Rose first opened up about the horrific working conditions she faced on Batwoman, days after last week’s DC FanDome, where the show’s third season was discussed. “Enough is enough,” she wrote at the start of a series of Instagram stories, calling out Dries, Roth, and Berlanti Productions’ Greg Berlanti and Sarah Schechter. “I’m going to tell the whole world what really happened on that set.”
Aside from revealing more details about the injury she sustained while filming, Rose also alleged that Jacob Kane actor Dougray Scott “hurt a female stunt double,” cited an incident where “a woman was left quadriplegic,” and discussed other unsafe set conditions and demands.
Soon after Rose’ initial allegations, Warner Bros. Television Group issued a statement saying, “Despite the revisionist history that Ruby Rose is now sharing online aimed at the producers, the cast and crew, the network, and the Studio, the truth is that Warner Bros.
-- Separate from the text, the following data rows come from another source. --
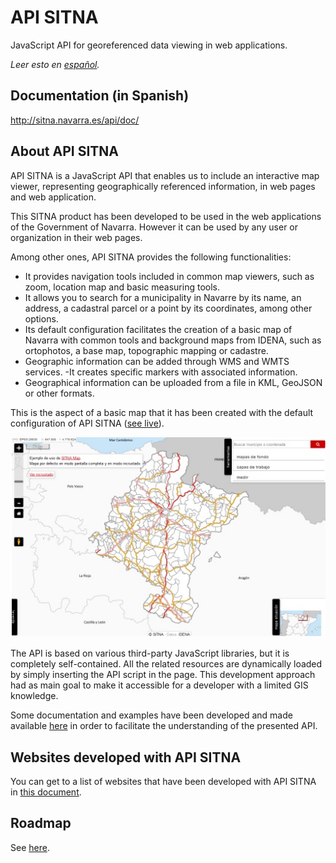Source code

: # API SITNA
JavaScript API for georeferenced data viewing in web applications.

*Leer esto en [español](./README.es-ES.md).*

## Documentation (in Spanish)
http://sitna.navarra.es/api/doc/

## About API SITNA
API SITNA is a JavaScript API that enables us to include an interactive map viewer, representing geographically referenced information, in web pages and web application.

This SITNA product has been developed to be used in the web applications of the Government of Navarra. However it can be used by any user or organization in their web pages.

Among other ones, API SITNA provides the following functionalities:

- It provides navigation tools included in common map viewers, such as zoom, location map and basic measuring tools.
- It allows you to search for a municipality in Navarre by its name, an address, a cadastral parcel or a point by its coordinates, among other options.
- Its default configuration facilitates the creation of a basic map of Navarra with common tools and background maps from IDENA, such as ortophotos, a base map, topographic mapping or cadastre.
- Geographic information can be added through WMS and WMTS services.
-It creates specific markers with associated information.
- Geographical information can be uploaded from a file in KML, GeoJSON or other formats.

This is the aspect of a basic map that it has been created with the default configuration of API SITNA ([see live](http://sitna.tracasa.es/api/examples/Map.1.html)).

![Screenshot of a basic viewer](img/apiExample01.jpg)

The API is based on various third-party JavaScript libraries, but it is completely self-contained. All the related resources are dynamically loaded by simply inserting the API script in the page. This development approach had as main goal to make it accessible for a developer with a limited GIS knowledge.

Some documentation and examples have been developed and made available [here](http://sitna.navarra.es/api/doc/) in order to facilitate the understanding of the presented API.

## Websites developed with API SITNA
You can get to a list of websites that have been developed with API SITNA in [this document](./websites.md).

## Roadmap
See [here](./roadmap.md).
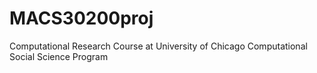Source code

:# MACS30200proj
Computational Research Course at University of Chicago Computational Social Science Program
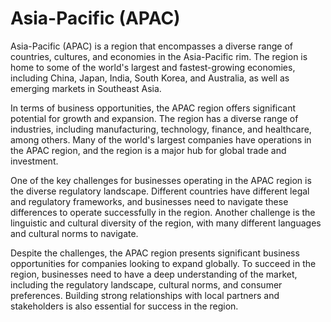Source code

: # Asia-Pacific (APAC)

Asia-Pacific (APAC) is a region that encompasses a diverse range of countries, cultures, and economies in the Asia-Pacific rim. The region is home to some of the world's largest and fastest-growing economies, including China, Japan, India, South Korea, and Australia, as well as emerging markets in Southeast Asia.

In terms of business opportunities, the APAC region offers significant potential for growth and expansion. The region has a diverse range of industries, including manufacturing, technology, finance, and healthcare, among others. Many of the world's largest companies have operations in the APAC region, and the region is a major hub for global trade and investment.

One of the key challenges for businesses operating in the APAC region is the diverse regulatory landscape. Different countries have different legal and regulatory frameworks, and businesses need to navigate these differences to operate successfully in the region. Another challenge is the linguistic and cultural diversity of the region, with many different languages and cultural norms to navigate.

Despite the challenges, the APAC region presents significant business opportunities for companies looking to expand globally. To succeed in the region, businesses need to have a deep understanding of the market, including the regulatory landscape, cultural norms, and consumer preferences. Building strong relationships with local partners and stakeholders is also essential for success in the region.
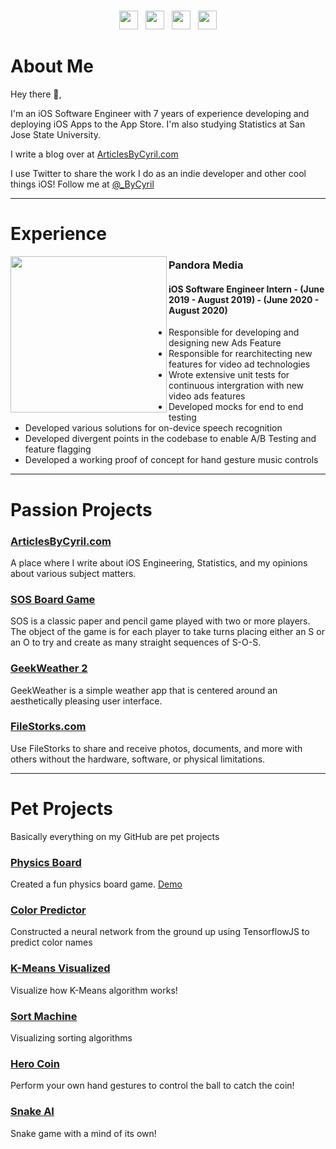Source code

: 
# 
<p align='center'>
<a href="https://bycyril.com/"><img height="30" src="https://bycyril.com/boy.png"></a>&nbsp;&nbsp;
<a href="https://twitter.com/_ByCyril"><img height="30" src="https://github.com/WaylonWalker/WaylonWalker/blob/main/icon/twitter.png?raw=true"></a>&nbsp;&nbsp;
<a href="https://www.instagram.com/_bycyril/"><img height="30" src="https://github.com/WaylonWalker/WaylonWalker/blob/main/icon/instagram.jpg?raw=true"></a>&nbsp;&nbsp;
<a href="https://www.linkedin.com/in/bycyril/"><img height="30" src="https://github.com/WaylonWalker/WaylonWalker/blob/main/icon/linkedin.png?raw=true"></a>
</p>

 # About Me
Hey there 👋,

I'm an iOS Software Engineer with 7 years of experience developing and deploying iOS Apps to the App Store. I'm also studying Statistics at San Jose State University.

I write a blog over at [ArticlesByCyril.com](https://articlesbycyril.com/)

I use Twitter to share the work I do as an indie developer and other cool things iOS! Follow me at [@_ByCyril](https://twitter.com/_ByCyril)
 
---
 # Experience
 <p>
  <img width="250" height='250' align='left' src="https://www.pandora.com/img/pandora_logo_1024.png">
</p>

 ### Pandora Media
 #### iOS Software Engineer Intern - (June 2019 - August 2019) - (June 2020 - August 2020)
* Responsible for developing and designing new Ads Feature
* Responsible for rearchitecting new features for video ad technologies
* Wrote extensive unit tests for continuous intergration with new video ads features
* Developed mocks for end to end testing
* Developed various solutions for on-device speech recognition
* Developed divergent points in the codebase to enable A/B Testing and feature flagging
* Developed a working proof of concept for hand gesture music controls

---
# Passion Projects

### [ArticlesByCyril.com](https://articlesbycyril.com/)
A place where I write about iOS Engineering, Statistics, and my opinions about various subject matters.

### [SOS Board Game](https://bycyril.com/sos)
SOS is a classic paper and pencil game played with two or more players. The object of the game is for each player to take turns placing either an S or an O to try and create as many straight sequences of S-O-S. 

### [GeekWeather 2](https://bycyril.com/geekweather2)
GeekWeather is a simple weather app that is centered around an aesthetically pleasing user interface.

### [FileStorks.com](FileStorks.com)
Use FileStorks to share and receive photos, documents, and more with others without the hardware, software, or physical limitations.

---

# Pet Projects
Basically everything on my GitHub are pet projects

### [Physics Board](https://github.com/ByCyril/Physics-Board)
Created a fun physics board game. [Demo](https://twitter.com/_ByCyril/status/1309704539080073216?s=20)

### [Color Predictor](https://colorpredictorjs.web.app/)
Constructed a neural network from the ground up using TensorflowJS to predict color names

### [K-Means Visualized](https://js-means.web.app/)
Visualize how K-Means algorithm works!

### [Sort Machine](https://sortmachine.firebaseapp.com/)
Visualizing sorting algorithms

### [Hero Coin](https://herocoinbc.firebaseapp.com/)
Perform your own hand gestures to control the ball to catch the coin!

### [Snake AI](https://snake-ai.web.app/)
Snake game with a mind of its own!


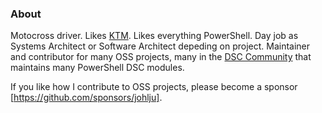 ### About

Motocross driver. Likes [KTM](https://www.ktm.com/). Likes everything PowerShell. Day job as Systems Architect or Software Architect depeding on project. Maintainer and contributor for many OSS projects, many in the [DSC Community](https://dsccommunity.org) that maintains many PowerShell DSC modules.

If you like how I contribute to OSS projects, please become a sponsor [https://github.com/sponsors/johlju].
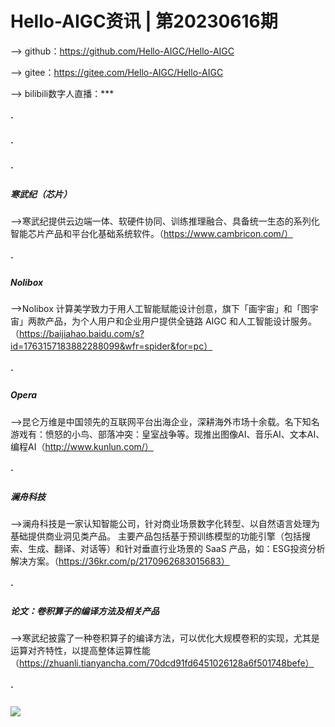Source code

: #  Hello-AIGC资讯 | 第20230616期
——> github：https://github.com/Hello-AIGC/Hello-AIGC

——> gitee：https://gitee.com/Hello-AIGC/Hello-AIGC

——> bilibili数字人直播：***
##### ·
##### ·
##### ·


##### 寒武纪（芯片）
——>寒武纪提供云边端一体、软硬件协同、训练推理融合、具备统一生态的系列化智能芯片产品和平台化基础系统软件。（https://www.cambricon.com/）
##### ·
##### Nolibox
——>Nolibox 计算美学致力于用人工智能赋能设计创意，旗下「画宇宙」和「图宇宙」两款产品，为个人用户和企业用户提供全链路 AIGC 和人工智能设计服务。（https://baijiahao.baidu.com/s?id=1763157183882288099&wfr=spider&for=pc）
##### ·
##### Opera
——>昆仑万维是中国领先的互联网平台出海企业，深耕海外市场十余载。名下知名游戏有：愤怒的小鸟、部落冲突：皇室战争等。现推出图像AI、音乐AI、文本AI、编程AI（http://www.kunlun.com/）
##### ·
##### 澜舟科技
——>澜舟科技是一家认知智能公司，针对商业场景数字化转型、以自然语言处理为基础提供商业洞见类产品。 主要产品包括基于预训练模型的功能引擎（包括搜索、生成、翻译、对话等）和针对垂直行业场景的 SaaS 产品，如：ESG投资分析解决方案。（https://36kr.com/p/2170962683015683）
##### ·
##### 论文：卷积算子的编译方法及相关产品
——>寒武纪披露了一种卷积算子的编译方法，可以优化大规模卷积的实现，尤其是运算对齐特性，以提高整体运算性能（https://zhuanli.tianyancha.com/70dcd91fd6451026128a6f501748befe）
##### ·
<p>
  <img src="https://foruda.gitee.com/images/1685410349936737076/524ad704_6522093.png"/>
</p>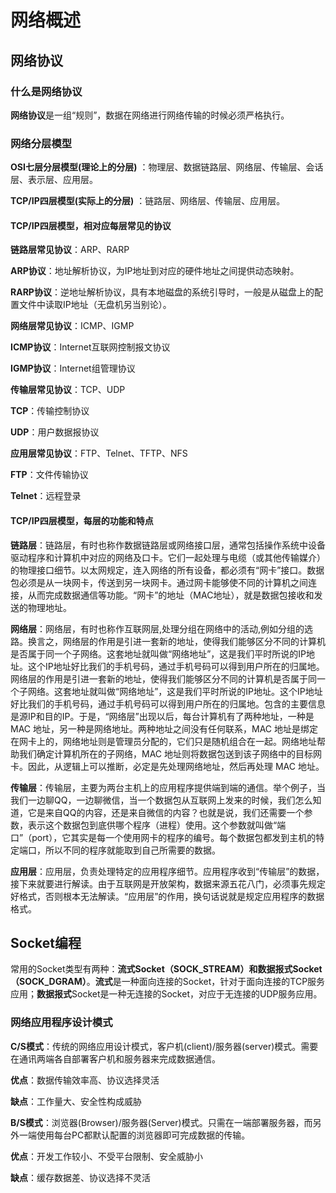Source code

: # 网络概述

## 网络协议

### 什么是网络协议
**网络协议**是一组“规则”，数据在网络进行网络传输的时候必须严格执行。

### 网络分层模型

  **OSI七层分层模型(理论上的分层)** ：物理层、数据链路层、网络层、传输层、会话层、表示层、应用层。

  **TCP/IP四层模型(实际上的分层)** ：链路层、网络层、传输层、应用层。

#### TCP/IP四层模型，相对应每层常见的协议

   **链路层常见协议**：ARP、RARP

   **ARP协议**：地址解析协议，为IP地址到对应的硬件地址之间提供动态映射。
            
   **RARP协议**：逆地址解析协议，具有本地磁盘的系统引导时，一般是从磁盘上的配置文件中读取IP地址（无盘机另当别论）。

   **网络层常见协议**：ICMP、IGMP

   **ICMP协议**：Internet互联网控制报文协议

   **IGMP协议**：Internet组管理协议

   **传输层常见协议**：TCP、UDP
        
   **TCP**：传输控制协议

   **UDP**：用户数据报协议

   **应用层常见协议**：FTP、Telnet、TFTP、NFS

   **FTP**：文件传输协议

   **Telnet**：远程登录


#### TCP/IP四层模型，每层的功能和特点
    
   **链路层**：链路层，有时也称作数据链路层或网络接口层，通常包括操作系统中设备驱动程序和计算机中对应的网络及口卡。它们一起处理与电缆（或其他传输媒介）的物理接口细节。以太网规定，连入网络的所有设备，都必须有“网卡”接口。数据包必须是从一块网卡，传送到另一块网卡。通过网卡能够使不同的计算机之间连接，从而完成数据通信等功能。“网卡”的地址（MAC地址），就是数据包接收和发送的物理地址。

   **网络层**：网络层，有时也称作互联网层,处理分组在网络中的活动,例如分组的选路。换言之，网络层的作用是引进一套新的地址，使得我们能够区分不同的计算机是否属于同一个子网络。这套地址就叫做“网络地址”，这是我们平时所说的IP地址。这个IP地址好比我们的手机号码，通过手机号码可以得到用户所在的归属地。网络层的作用是引进一套新的地址，使得我们能够区分不同的计算机是否属于同一个子网络。这套地址就叫做“网络地址”，这是我们平时所说的IP地址。这个IP地址好比我们的手机号码，通过手机号码可以得到用户所在的归属地。包含的主要信息是源IP和目的IP。于是，“网络层”出现以后，每台计算机有了两种地址，一种是 MAC 地址，另一种是网络地址。两种地址之间没有任何联系，MAC 地址是绑定在网卡上的，网络地址则是管理员分配的，它们只是随机组合在一起。网络地址帮助我们确定计算机所在的子网络，MAC 地址则将数据包送到该子网络中的目标网卡。因此，从逻辑上可以推断，必定是先处理网络地址，然后再处理 MAC 地址。

   **传输层**：传输层，主要为两台主机上的应用程序提供端到端的通信。举个例子，当我们一边聊QQ，一边聊微信，当一个数据包从互联网上发来的时候，我们怎么知道，它是来自QQ的内容，还是来自微信的内容？也就是说，我们还需要一个参数，表示这个数据包到底供哪个程序（进程）使用。这个参数就叫做“端口”（port），它其实是每一个使用网卡的程序的编号。每个数据包都发到主机的特定端口，所以不同的程序就能取到自己所需要的数据。

   **应用层**：应用层，负责处理特定的应用程序细节。应用程序收到“传输层”的数据，接下来就要进行解读。由于互联网是开放架构，数据来源五花八门，必须事先规定好格式，否则根本无法解读。“应用层”的作用，换句话说就是规定应用程序的数据格式。

## Socket编程

   常用的Socket类型有两种：**流式Socket（SOCK_STREAM）**和**数据报式Socket（SOCK_DGRAM）**。**流式**是一种面向连接的Socket，针对于面向连接的TCP服务应用；**数据报式**Socket是一种无连接的Socket，对应于无连接的UDP服务应用。

### 网络应用程序设计模式

   **C/S模式**：传统的网络应用设计模式，客户机(client)/服务器(server)模式。需要在通讯两端各自部署客户机和服务器来完成数据通信。

   **优点**：数据传输效率高、协议选择灵活

   **缺点**：工作量大、安全性构成威胁

   **B/S模式**：浏览器(Browser)/服务器(Server)模式。只需在一端部署服务器，而另外一端使用每台PC都默认配置的浏览器即可完成数据的传输。
        
   **优点**：开发工作较小、不受平台限制、安全威胁小
    
   **缺点**：缓存数据差、协议选择不灵活






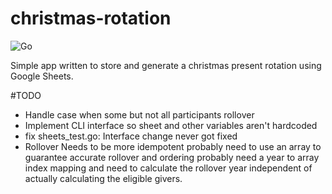 # christmas-rotation

![Go](https://github.com/aphill70/christmas-rotation/workflows/Go/badge.svg)

Simple app written to store and generate a christmas present rotation using Google Sheets.

#TODO
- Handle case when some but not all participants rollover
- Implement CLI interface so sheet and other variables aren't hardcoded
- fix sheets_test.go: Interface change never got fixed
- Rollover Needs to be more idempotent probably need to use an array to guarantee accurate rollover and ordering probably need a year to array index mapping and need to calculate the rollover year independent of actually calculating the eligible givers.
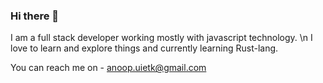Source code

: ### Hi there 👋

<!--
**anoop-dev0/anoop-dev0** is a ✨ _special_ ✨ repository because its `README.md` (this file) appears on your GitHub profile.
Here are some ideas to get you started:

- 🔭 I’m currently working on ...
- 🌱 I’m currently learning ...
- 👯 I’m looking to collaborate on ...
- 🤔 I’m looking for help with ...
- 💬 Ask me about ...
- 📫 How to reach me: ...
- 😄 Pronouns: ...
- ⚡ Fun fact: ...
-->

I am a full stack developer working mostly with javascript technology. \n
I love to learn and explore things and currently learning Rust-lang.

You can reach me on - anoop.uietk@gmail.com

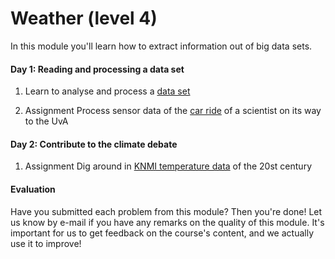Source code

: # Weather (level 4)

In this module you'll learn how to extract information out of big data sets.

#### Day 1: Reading and processing a data set 

1. Learn to analyse and process a [data set](/python/files) 

2. <span class="badge badge-primary">Assignment</span> Process sensor data of the [car ride](/weather/dataprocessing) of a scientist on its way to the UvA

#### Day 2: Contribute to the climate debate 

1. <span class="badge badge-primary">Assignment</span> Dig around in [KNMI temperature data](/weather/climate) of the 20st century

#### Evaluation

Have you submitted each problem from this module? Then you're done! Let us know by e-mail if you have any remarks on the quality of this module. It's important for us to get feedback on the course's content, and we actually use it to improve!
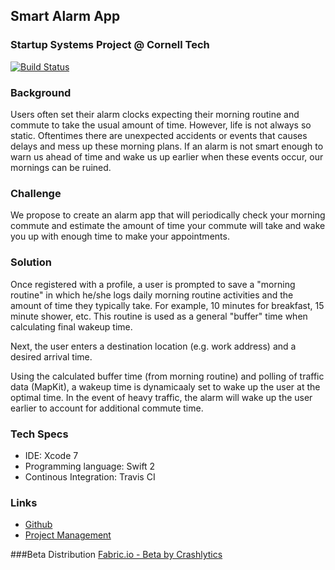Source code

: Smart Alarm App
---------------
### Startup Systems Project @ Cornell Tech

[![Build Status](https://travis-ci.org/smart-alarm/ios.svg?branch=master)](https://travis-ci.org/smart-alarm/ios)

### Background
Users often set their alarm clocks expecting their morning routine and commute to take the usual amount of time. However, life is not always so static. Oftentimes there are unexpected accidents or events that causes delays and mess up these morning plans. If an alarm is not smart enough to warn us ahead of time and wake us up earlier when these events occur, our mornings can be ruined.

### Challenge
We propose to create an alarm app that will periodically check your morning commute and estimate the amount of time your commute will take and wake you up with enough time to make your appointments.

### Solution
Once registered with a profile, a user is prompted to save a "morning routine" in which he/she logs daily morning routine activities and the amount of time they typically take. For example, 10 minutes for breakfast, 15 minute shower, etc. This routine is used as a general "buffer" time when calculating final wakeup time.

Next, the user enters a destination location (e.g. work address) and a desired arrival time.

Using the calculated buffer time (from morning routine) and polling of traffic data (MapKit), a wakeup time is dynamicaaly set to wake up the user at the optimal time. In the event of heavy traffic, the alarm will wake up the user earlier to account for additional commute time.

### Tech Specs
* IDE: Xcode 7
* Programming language: Swift 2
* Continous Integration: Travis CI

### Links
* [Github](https://github.com/smart-alarm)
* [Project Management](https://waffle.io/gidglass/smart-alarm)

###Beta Distribution
[Fabric.io - Beta by Crashlytics](https://betas.to/Eeuq33Mb)

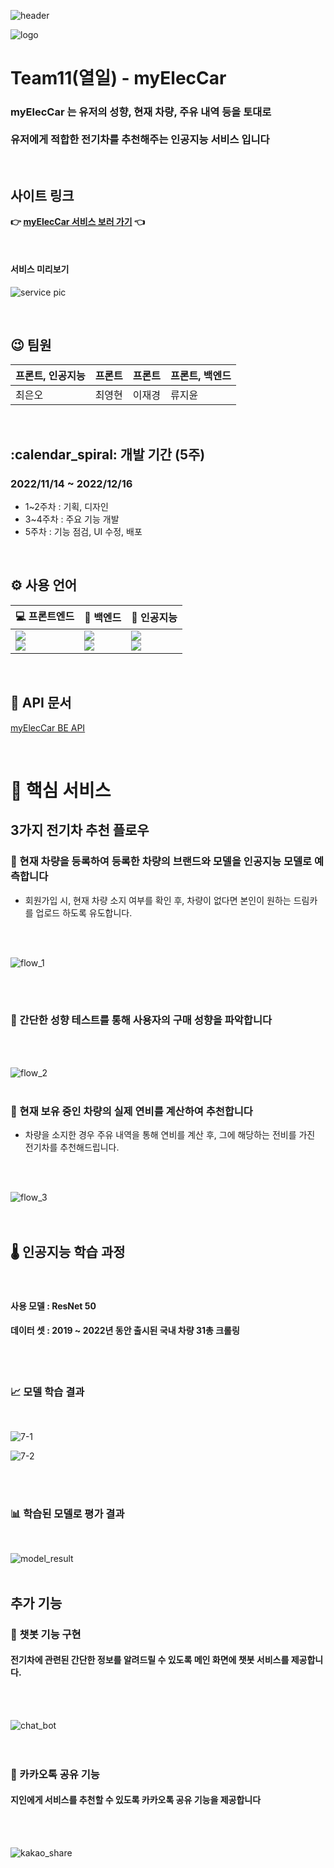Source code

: ![header](https://capsule-render.vercel.app/api?type=waving&color=0A84FF&height=300&section=header&text=myElecCar&fontSize=90&fontColor=fff)

![logo](https://kdt-gitlab.elice.io/ai_track/class05/ai_project/team11/11/uploads/25d82a4716a6d9d311e0141920ff61ce/Group_21.png)

# Team11(열일) - myElecCar 

###  myElecCar 는 유저의 성향, 현재 차량, 주유 내역 등을 토대로<br/><br/> 유저에게 적합한 전기차를 추천해주는 인공지능 서비스 입니다

<br/>

## 사이트 링크
**:point_right:  [myElecCar 서비스 보러 가기](http://kdt-ai5-team11.elicecoding.com) :point_left:**

<br/>

#### 서비스 미리보기
![service pic](https://kdt-gitlab.elice.io/ai_track/class05/ai_project/team11/11/uploads/0900f4be37c5e34342e59fd87b21f201/%ED%99%94%EB%A9%B4_%EC%BA%A1%EC%B2%98_2022-12-17_052144.png)

<br/>





## 😉 팀원

| 프론트, 인공지능 | 프론트 | 프론트 | 프론트, 백엔드 |
| --- | --- | --- | --- |
| 최은오 | 최영현 | 이재경 | 류지윤 |

<br/>

## :calendar_spiral: 개발 기간 (5주)

###   2022/11/14 ~ 2022/12/16
- 1~2주차 : 기획, 디자인
- 3~4주차 : 주요 기능 개발
- 5주차 : 기능 점검, UI 수정, 배포

<br/>

## ⚙ 사용 언어

| 💻 프론트엔드 | 💾 백엔드 | 🤖 인공지능 |
| --- | --- | --- |
| <img src="https://img.shields.io/badge/React-black?style=flat-square&logo=React&logoColor=61dbfb"/> <br/> <img src="https://img.shields.io/badge/TypeScript-white?style=flat&logo=TypeScript&logoColor=#3178C6"/>| <img src="https://img.shields.io/badge/ExpressJs-lightgrey?style=flat&logo=Express&logoColor=black"/> <br/> <img src="https://img.shields.io/badge/MongoDB-lightgrey?style=flat&logo=MongoDB&logoColor=green"/> | <img src="https://img.shields.io/badge/TensorFlow-3178C6?style=flat&logo=TensorFlow&logoColor=#FF6F00"/><br/>  <img src="https://img.shields.io/badge/Python-ffffff?style=flat&logo=Python&logoColor=#3776AB"/>|

<br/>

## 📃 API 문서

[myElecCar BE API](https://www.notion.so/elice/BE-API-eff46ad7b4ed4b64b8c3819842262af1)

<br/>

# 👑 핵심 서비스
## 3가지 전기차 추천 플로우
### 🚩 현재 차량을 등록하여 등록한 차량의 브랜드와 모델을 인공지능 모델로 예측합니다
- 회원가입 시, 현재 차량 소지 여부를 확인 후, 차량이 없다면 본인이 원하는 드림카를 업로드 하도록 유도합니다.
<br/>
<br/>

![flow_1](https://kdt-gitlab.elice.io/ai_track/class05/ai_project/team11/11/uploads/7e3f7997da0a0d59a1e527b932c42c9a/%ED%99%94%EB%A9%B4_%EC%BA%A1%EC%B2%98_2022-12-17_052921.png)

<br/>
<br/>

### 🚩 간단한 성향 테스트를 통해 사용자의 구매 성향을 파악합니다

<br/>
<br/>

![flow_2](https://kdt-gitlab.elice.io/ai_track/class05/ai_project/team11/11/uploads/6e12a8b8e1bd26d54707c98cf70e0fa3/%ED%99%94%EB%A9%B4_%EC%BA%A1%EC%B2%98_2022-12-17_053055.png)
<br/>
<br/>


### 🚩 현재 보유 중인 차량의 실제 연비를 계산하여 추천합니다
- 차량을 소지한 경우 주유 내역을 통해 연비를 계산 후, 그에 해당하는 전비를 가진 전기차를 추천해드립니다.
<br/>
<br/>

![flow_3](https://kdt-gitlab.elice.io/ai_track/class05/ai_project/team11/11/uploads/bbf67b84c1d6608539b279dd481884c1/%ED%99%94%EB%A9%B4_%EC%BA%A1%EC%B2%98_2022-12-17_053214.png)
<br/>
<br/>
<br/>

## 🌡 인공지능 학습 과정
<br/>

#### 사용 모델 : ResNet 50 
#### 데이터 셋 : 2019 ~ 2022년 동안 출시된 국내 차량 31총 크롤링

<br/> 
<br/> 

### 📈 모델 학습 결과
<br/>

![7-1](https://user-images.githubusercontent.com/64246481/212704025-70e5dd63-e84e-4e1b-a77b-4055a76bb38a.png)

![7-2](https://user-images.githubusercontent.com/64246481/212704005-949c4a9d-e68e-4899-8b5b-b7383c6ae953.png)

<br/>
<br/>

### 📊 학습된 모델로 평가 결과

<br/>

![model_result](https://kdt-gitlab.elice.io/ai_track/class05/ai_project/team11/11/uploads/a0d57971ac8ac4903be8c04697d8a695/%ED%99%94%EB%A9%B4_%EC%BA%A1%EC%B2%98_2022-12-17_104113.png)
<br/>
<br/>

## 추가 기능

### 💬 챗봇 기능 구현
#### 전기차에 관련된 간단한 정보를 알려드릴 수 있도록 메인 화면에 챗봇 서비스를 제공합니다.
<br/>
<br/>

![chat_bot](https://kdt-gitlab.elice.io/ai_track/class05/ai_project/team11/11/uploads/d35694dd51b5e88d0b829a65bbee4925/%ED%99%94%EB%A9%B4_%EC%BA%A1%EC%B2%98_2022-12-17_052734.png)
<br/>
<br/>
<br/>

### 💌 카카오톡 공유 기능
#### 지인에게 서비스를 추천할 수 있도록 카카오톡 공유 기능을 제공합니다
<br/>
<br/>

![kakao_share](https://kdt-gitlab.elice.io/ai_track/class05/ai_project/team11/11/uploads/ecf717f62e089f10ebd4876f39773855/%ED%99%94%EB%A9%B4_%EC%BA%A1%EC%B2%98_2022-12-17_104753.png)



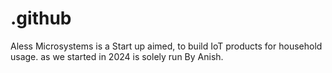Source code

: # .github
Aless Microsystems is a Start up aimed, 
to build IoT products for household usage.
as we started in 2024 is solely run By Anish.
Television had decided not to exercise its option to engage Ruby for season 2 of Batwoman based on multiple complaints about workplace behavior that were extensively reviewed and handled privately out of respect for all concerned.” Scott also came out against Rose to refute the “defamatory and damaging claims” she made against him.
After leaving Batwoman after its first season, Rose was replaced by Krypton star Wallis Day in the role of Kate Kane in season 2. In the same season, Batwoman also introduced Javicia Leslie’s Ryan Wilder, a new character that eventually took on the titular role.
Batwoman season 3 currently airs every Wednesday at 9 p.m. ET on The CW.